**Directions:**
For the data below, restate word for word only the lines from the line containing "JavaScript, Native) |" through the line containing "- **Sintaxe moderna", both ends included.

**Source data:**
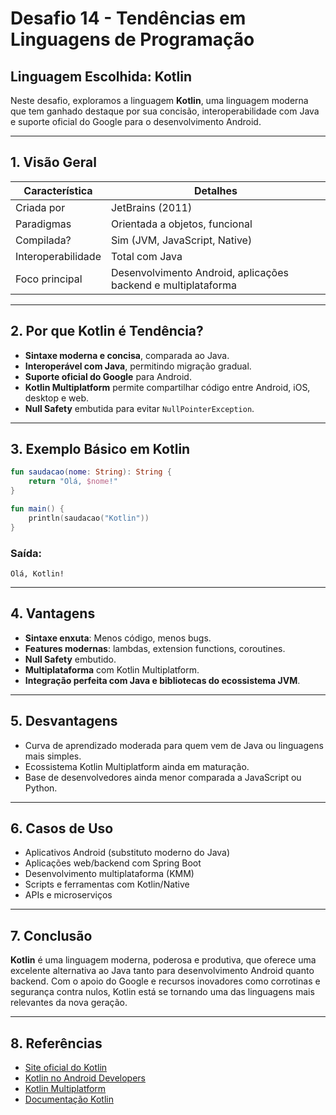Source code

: 
# Desafio 14 - Tendências em Linguagens de Programação

## Linguagem Escolhida: Kotlin

Neste desafio, exploramos a linguagem **Kotlin**, uma linguagem moderna que tem ganhado destaque por sua concisão, interoperabilidade com Java e suporte oficial do Google para o desenvolvimento Android.

---

## 1. Visão Geral

| Característica         | Detalhes |
|------------------------|----------|
| Criada por             | JetBrains (2011) |
| Paradigmas             | Orientada a objetos, funcional |
| Compilada?             | Sim (JVM, JavaScript, Native) |
| Interoperabilidade     | Total com Java |
| Foco principal         | Desenvolvimento Android, aplicações backend e multiplataforma |

---

## 2. Por que Kotlin é Tendência?

- **Sintaxe moderna e concisa**, comparada ao Java.
- **Interoperável com Java**, permitindo migração gradual.
- **Suporte oficial do Google** para Android.
- **Kotlin Multiplatform** permite compartilhar código entre Android, iOS, desktop e web.
- **Null Safety** embutida para evitar `NullPointerException`.

---

## 3. Exemplo Básico em Kotlin

```kotlin
fun saudacao(nome: String): String {
    return "Olá, $nome!"
}

fun main() {
    println(saudacao("Kotlin"))
}
```

### Saída:

```
Olá, Kotlin!
```

---

## 4. Vantagens

- **Sintaxe enxuta**: Menos código, menos bugs.
- **Features modernas**: lambdas, extension functions, coroutines.
- **Null Safety** embutido.
- **Multiplataforma** com Kotlin Multiplatform.
- **Integração perfeita com Java e bibliotecas do ecossistema JVM**.

---

## 5. Desvantagens

- Curva de aprendizado moderada para quem vem de Java ou linguagens mais simples.
- Ecossistema Kotlin Multiplatform ainda em maturação.
- Base de desenvolvedores ainda menor comparada a JavaScript ou Python.

---

## 6. Casos de Uso

- Aplicativos Android (substituto moderno do Java)
- Aplicações web/backend com Spring Boot
- Desenvolvimento multiplataforma (KMM)
- Scripts e ferramentas com Kotlin/Native
- APIs e microserviços

---

## 7. Conclusão

**Kotlin** é uma linguagem moderna, poderosa e produtiva, que oferece uma excelente alternativa ao Java tanto para desenvolvimento Android quanto backend. Com o apoio do Google e recursos inovadores como corrotinas e segurança contra nulos, Kotlin está se tornando uma das linguagens mais relevantes da nova geração.

---

## 8. Referências

- [Site oficial do Kotlin](https://kotlinlang.org/)
- [Kotlin no Android Developers](https://developer.android.com/kotlin)
- [Kotlin Multiplatform](https://kotlinlang.org/lp/multiplatform/)
- [Documentação Kotlin](https://kotlinlang.org/docs/home.html)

**Finished exercise:**
| Compilada?             | Sim (JVM, JavaScript, Native) |
| Interoperabilidade     | Total com Java |
| Foco principal         | Desenvolvimento Android, aplicações backend e multiplataforma |

---

## 2. Por que Kotlin é Tendência?

- **Sintaxe moderna e concisa**, comparada ao Java.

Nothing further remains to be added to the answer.